Workflow orchestrators: Metaflow, Kedro, Luigi, Airflow, Flyte, Prefect and others
There are probably more workflow orchestrators available than there are people at your company.
Why reinvent the wheel? Because it’s fun.
It’s a lot easier to say “I can make that tool better” rather than say, “how do I create new value for my client?”
Now, if your client is thousands of time-constrained data scientists who hate all of these things but want them to work exactly how they hope they do, then sure - try to make that tool better.
Just to get you warmed up
Star History Matters
Why? 1) it’s a signal of how much documentation and SO help there is, 2) it’s a signal of how stable it is, 3) it’s a signal of your nerdiness. I’m sure you’ll like these plots as much as I do, you savvy DS.
Luigi vs. Argo, Kubeflow, metaflow, mlflow, prefect, airflow, zenml, kedro
I love star-history.com (for plot below), idea stolen from this blog.
Luigi vs. Dagster, temporal, flyte
Star Ratings aren’t everything
A few things:
There’s faster adoption today beause there are more data engineers than there were before.
Just because something’s popular, doesn’t mean it’s more valuable. Take this R popularity plot below per SO.

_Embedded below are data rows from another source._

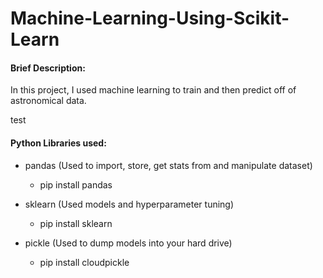 # Machine-Learning-Using-Scikit-Learn

#### Brief Description:

In this project, I used machine learning to train and then predict off of astronomical data. 

test

#### Python Libraries used:

- pandas (Used to import, store, get stats from and manipulate dataset)
  - pip install pandas
  
- sklearn (Used models and hyperparameter tuning)
  - pip install sklearn
  
- pickle (Used to dump models into your hard drive)
  - pip install cloudpickle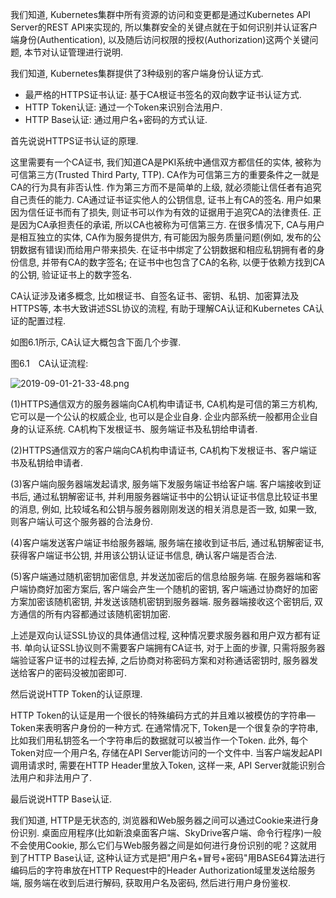
<!-- @import "[TOC]" {cmd="toc" depthFrom=1 depthTo=6 orderedList=false} -->

<!-- code_chunk_output -->



<!-- /code_chunk_output -->

我们知道, Kubernetes集群中所有资源的访问和变更都是通过Kubernetes API Server的REST API来实现的, 所以集群安全的关键点就在于如何识别并认证客户端身份(Authentication), 以及随后访问权限的授权(Authorization)这两个关键问题, 本节对认证管理进行说明. 

我们知道, Kubernetes集群提供了3种级别的客户端身份认证方式. 

- 最严格的HTTPS证书认证: 基于CA根证书签名的双向数字证书认证方式. 
- HTTP Token认证: 通过一个Token来识别合法用户. 
- HTTP Base认证: 通过用户名+密码的方式认证. 

首先说说HTTPS证书认证的原理. 

这里需要有一个CA证书, 我们知道CA是PKI系统中通信双方都信任的实体, 被称为可信第三方(Trusted Third Party, TTP). CA作为可信第三方的重要条件之一就是CA的行为具有非否认性. 作为第三方而不是简单的上级, 就必须能让信任者有追究自己责任的能力. CA通过证书证实他人的公钥信息, 证书上有CA的签名. 用户如果因为信任证书而有了损失, 则证书可以作为有效的证据用于追究CA的法律责任. 正是因为CA承担责任的承诺, 所以CA也被称为可信第三方. 在很多情况下, CA与用户是相互独立的实体, CA作为服务提供方, 有可能因为服务质量问题(例如, 发布的公钥数据有错误)而给用户带来损失. 在证书中绑定了公钥数据和相应私钥拥有者的身份信息, 并带有CA的数字签名; 在证书中也包含了CA的名称, 以便于依赖方找到CA的公钥, 验证证书上的数字签名. 

CA认证涉及诸多概念, 比如根证书、自签名证书、密钥、私钥、加密算法及HTTPS等, 本书大致讲述SSL协议的流程, 有助于理解CA认证和Kubernetes CA认证的配置过程. 

如图6.1所示, CA认证大概包含下面几个步骤. 

图6.1　CA认证流程:

![2019-09-01-21-33-48.png](./images/2019-09-01-21-33-48.png)

(1)HTTPS通信双方的服务器端向CA机构申请证书, CA机构是可信的第三方机构, 它可以是一个公认的权威企业, 也可以是企业自身. 企业内部系统一般都用企业自身的认证系统. CA机构下发根证书、服务端证书及私钥给申请者. 

(2)HTTPS通信双方的客户端向CA机构申请证书, CA机构下发根证书、客户端证书及私钥给申请者. 

(3)客户端向服务器端发起请求, 服务端下发服务端证书给客户端. 客户端接收到证书后, 通过私钥解密证书, 并利用服务器端证书中的公钥认证证书信息比较证书里的消息, 例如, 比较域名和公钥与服务器刚刚发送的相关消息是否一致, 如果一致, 则客户端认可这个服务器的合法身份. 

(4)客户端发送客户端证书给服务器端, 服务端在接收到证书后, 通过私钥解密证书, 获得客户端证书公钥, 并用该公钥认证证书信息, 确认客户端是否合法. 

(5)客户端通过随机密钥加密信息, 并发送加密后的信息给服务端. 在服务器端和客户端协商好加密方案后, 客户端会产生一个随机的密钥, 客户端通过协商好的加密方案加密该随机密钥, 并发送该随机密钥到服务器端. 服务器端接收这个密钥后, 双方通信的所有内容都通过该随机密钥加密. 

上述是双向认证SSL协议的具体通信过程, 这种情况要求服务器和用户双方都有证书. 单向认证SSL协议则不需要客户端拥有CA证书, 对于上面的步骤, 只需将服务器端验证客户证书的过程去掉, 之后协商对称密码方案和对称通话密钥时, 服务器发送给客户的密码没被加密即可. 

然后说说HTTP Token的认证原理. 

HTTP Token的认证是用一个很长的特殊编码方式的并且难以被模仿的字符串—Token来表明客户身份的一种方式. 在通常情况下, Token是一个很复杂的字符串, 比如我们用私钥签名一个字符串后的数据就可以被当作一个Token. 此外, 每个Token对应一个用户名, 存储在API Server能访问的一个文件中. 当客户端发起API调用请求时, 需要在HTTP Header里放入Token, 这样一来, API Server就能识别合法用户和非法用户了. 

最后说说HTTP Base认证. 

我们知道, HTTP是无状态的, 浏览器和Web服务器之间可以通过Cookie来进行身份识别. 桌面应用程序(比如新浪桌面客户端、SkyDrive客户端、命令行程序)一般不会使用Cookie, 那么它们与Web服务器之间是如何进行身份识别的呢？这就用到了HTTP Base认证, 这种认证方式是把"用户名+冒号+密码"用BASE64算法进行编码后的字符串放在HTTP Request中的Header Authorization域里发送给服务端, 服务端在收到后进行解码, 获取用户名及密码, 然后进行用户身份鉴权.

This plot above is misleading, because R is mostly for data science (like pandas):
Add pandas in and you see it’s 50-50 what questions people are asking for.
Your tool depends on your use case
Most of the tools above are build for Data Engineers - folks who care about deploying pipelines in production on some server or something. Kedro and Metaflow are the only two I’ve seen specifically marketed for data scientists, while others are a mix of DS/ML Eng/Data Eng.
I can’t compare all these for you. I’m just writing this blog post for my own use cases. Here’s my workflow as a DS:
I want to be able to run it locally as easily as I run it remotely. Most of my prototyping is on my mac, but then I want to scale my compute remotely.
Debugging: I want to be able to inspect outputs locally
I want to be able to re-run tasks easily (say, if task 5 dies) without running all prior steps. Step 1 might be load/clean data. Step 2 might be build ML model. Step 3 might be make plots.
Parallelization/dynamic inputs. I want to scale
I don’t care about retrying tasks (if my tasks fail, it’s because my data are bad and I want them to fail). I feel like retrying is for when you rely on internet connections and hit timeouts or something.
Flyte vs. Metaflow
Design:
Flyte: Decorators: I like prefect because it’s all decorators. Metaflow has a strange interface with the class objects. But Flyte is also all decorators.
Metaflow: Classes: Metaflow is designed with a single class with methods that chain and all the data are stored in that class, which is persisted to disk.
Running locally/remotely:
Both: Run locally/remotely. Can scale on kubernetes (k8s).
Flyte: Runs out of the box (no k8s required) (just run the python script). You can launch and run it on a local cluster.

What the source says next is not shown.